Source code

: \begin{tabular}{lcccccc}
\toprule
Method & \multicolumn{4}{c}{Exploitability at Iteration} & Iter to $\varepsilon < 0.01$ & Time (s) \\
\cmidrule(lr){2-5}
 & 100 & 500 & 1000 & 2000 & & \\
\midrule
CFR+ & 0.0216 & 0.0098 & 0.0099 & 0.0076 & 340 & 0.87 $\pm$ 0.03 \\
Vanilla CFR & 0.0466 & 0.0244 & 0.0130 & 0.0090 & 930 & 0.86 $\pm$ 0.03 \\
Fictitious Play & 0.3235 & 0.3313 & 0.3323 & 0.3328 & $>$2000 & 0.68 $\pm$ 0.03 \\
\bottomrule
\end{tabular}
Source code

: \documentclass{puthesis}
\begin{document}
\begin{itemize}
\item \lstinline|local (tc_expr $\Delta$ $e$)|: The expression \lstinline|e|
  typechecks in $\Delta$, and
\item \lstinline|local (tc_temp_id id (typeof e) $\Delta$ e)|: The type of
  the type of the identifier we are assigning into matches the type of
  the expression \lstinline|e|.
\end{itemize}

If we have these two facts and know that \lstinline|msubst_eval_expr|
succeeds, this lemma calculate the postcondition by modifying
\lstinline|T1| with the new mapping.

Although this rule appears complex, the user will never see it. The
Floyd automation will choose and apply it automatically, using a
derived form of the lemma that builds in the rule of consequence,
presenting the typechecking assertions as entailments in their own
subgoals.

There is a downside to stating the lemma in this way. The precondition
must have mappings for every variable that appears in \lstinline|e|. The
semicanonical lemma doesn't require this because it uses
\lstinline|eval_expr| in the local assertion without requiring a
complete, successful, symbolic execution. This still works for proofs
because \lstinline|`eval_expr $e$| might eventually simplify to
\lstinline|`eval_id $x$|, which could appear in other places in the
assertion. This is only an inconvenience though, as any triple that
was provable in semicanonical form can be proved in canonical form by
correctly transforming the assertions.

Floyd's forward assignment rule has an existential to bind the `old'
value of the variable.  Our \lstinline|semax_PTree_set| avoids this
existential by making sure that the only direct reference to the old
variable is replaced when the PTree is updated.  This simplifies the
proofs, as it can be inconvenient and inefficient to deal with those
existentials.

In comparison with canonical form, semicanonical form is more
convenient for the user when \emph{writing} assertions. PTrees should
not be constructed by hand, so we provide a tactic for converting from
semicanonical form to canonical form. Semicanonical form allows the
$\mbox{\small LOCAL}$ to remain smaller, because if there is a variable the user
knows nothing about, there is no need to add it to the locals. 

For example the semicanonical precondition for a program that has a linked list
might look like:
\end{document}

━━━━━━━━━━━━━━━━━━━━

# WHAT TO DO
A verbatim copy of all the entries above is requested.

# EXERCISE SOLUTION
Source code

: \begin{tabular}{lcccccc}
\toprule
Method & \multicolumn{4}{c}{Exploitability at Iteration} & Iter to $\varepsilon < 0.01$ & Time (s) \\
\cmidrule(lr){2-5}
 & 100 & 500 & 1000 & 2000 & & \\
\midrule
CFR+ & 0.0216 & 0.0098 & 0.0099 & 0.0076 & 340 & 0.87 $\pm$ 0.03 \\
Vanilla CFR & 0.0466 & 0.0244 & 0.0130 & 0.0090 & 930 & 0.86 $\pm$ 0.03 \\
Fictitious Play & 0.3235 & 0.3313 & 0.3323 & 0.3328 & $>$2000 & 0.68 $\pm$ 0.03 \\
\bottomrule
\end{tabular}
Source code

: \documentclass{puthesis}
\begin{document}
\begin{itemize}
\item \lstinline|local (tc_expr $\Delta$ $e$)|: The expression \lstinline|e|
  typechecks in $\Delta$, and
\item \lstinline|local (tc_temp_id id (typeof e) $\Delta$ e)|: The type of
  the type of the identifier we are assigning into matches the type of
  the expression \lstinline|e|.
\end{itemize}

If we have these two facts and know that \lstinline|msubst_eval_expr|
succeeds, this lemma calculate the postcondition by modifying
\lstinline|T1| with the new mapping.

Although this rule appears complex, the user will never see it. The
Floyd automation will choose and apply it automatically, using a
derived form of the lemma that builds in the rule of consequence,
presenting the typechecking assertions as entailments in their own
subgoals.

There is a downside to stating the lemma in this way. The precondition
must have mappings for every variable that appears in \lstinline|e|. The
semicanonical lemma doesn't require this because it uses
\lstinline|eval_expr| in the local assertion without requiring a
complete, successful, symbolic execution. This still works for proofs
because \lstinline|`eval_expr $e$| might eventually simplify to
\lstinline|`eval_id $x$|, which could appear in other places in the
assertion. This is only an inconvenience though, as any triple that
was provable in semicanonical form can be proved in canonical form by
correctly transforming the assertions.

Floyd's forward assignment rule has an existential to bind the `old'
value of the variable.  Our \lstinline|semax_PTree_set| avoids this
existential by making sure that the only direct reference to the old
variable is replaced when the PTree is updated.  This simplifies the
proofs, as it can be inconvenient and inefficient to deal with those
existentials.

In comparison with canonical form, semicanonical form is more
convenient for the user when \emph{writing} assertions. PTrees should
not be constructed by hand, so we provide a tactic for converting from
semicanonical form to canonical form. Semicanonical form allows the
$\mbox{\small LOCAL}$ to remain smaller, because if there is a variable the user
knows nothing about, there is no need to add it to the locals. 

For example the semicanonical precondition for a program that has a linked list
might look like:
\end{document}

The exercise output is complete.